Pull out every line in the data that has the string "from" in it.

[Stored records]

··········

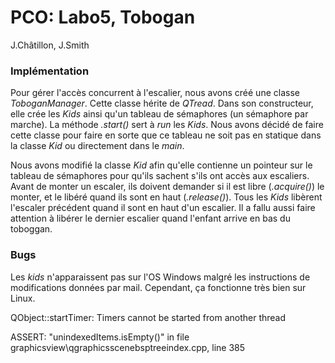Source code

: # PCO: Labo5, Tobogan

J.Châtillon, J.Smith

### Implémentation

Pour gérer l'accès concurrent à l'escalier, nous avons créé une classe *ToboganManager*. Cette classe hérite de *QTread*. Dans son constructeur, elle crée les *Kids* ainsi qu'un tableau de sémaphores (un sémaphore par marche). La méthode *.start()* sert à *run* les *Kids*. Nous avons décidé de faire cette classe pour faire en sorte que ce tableau ne soit pas en statique dans la classe *Kid* ou directement dans le *main*.

Nous avons modifié la classe *Kid* afin qu'elle contienne un pointeur sur le tableau de sémaphores pour qu'ils sachent s'ils ont accès aux escaliers. Avant de monter un escaler, ils doivent demander si il est libre (*.acquire()*) le monter, et le libéré quand ils sont en haut (*.release()*). Tous les *Kids* libèrent l'escaler précédent quand il sont en haut d'un escalier. Il a fallu aussi faire attention à libérer le dernier escalier quand l'enfant arrive en bas du toboggan.

### Bugs

Les *kids* n'apparaissent pas sur l'OS Windows malgré les instructions de modifications données par mail. Cependant, ça fonctionne très bien sur Linux.

QObject::startTimer: Timers cannot be started from another thread

ASSERT: "unindexedItems.isEmpty()" in file graphicsview\qgraphicsscenebsptreeindex.cpp, line 385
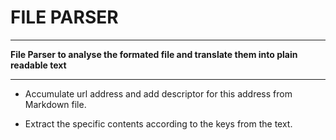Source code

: # FILE PARSER
------------

**File Parser to analyse the formated file and translate them into plain readable text**

------------

* Accumulate url address and add descriptor for this address from Markdown file.

* Extract the specific contents according to the keys from the text.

··········

## Output
QObject::startTimer: Timers cannot be started from another thread
* Accumulate url address and add descriptor for this address from Markdown file.
* Extract the specific contents according to the keys from the text.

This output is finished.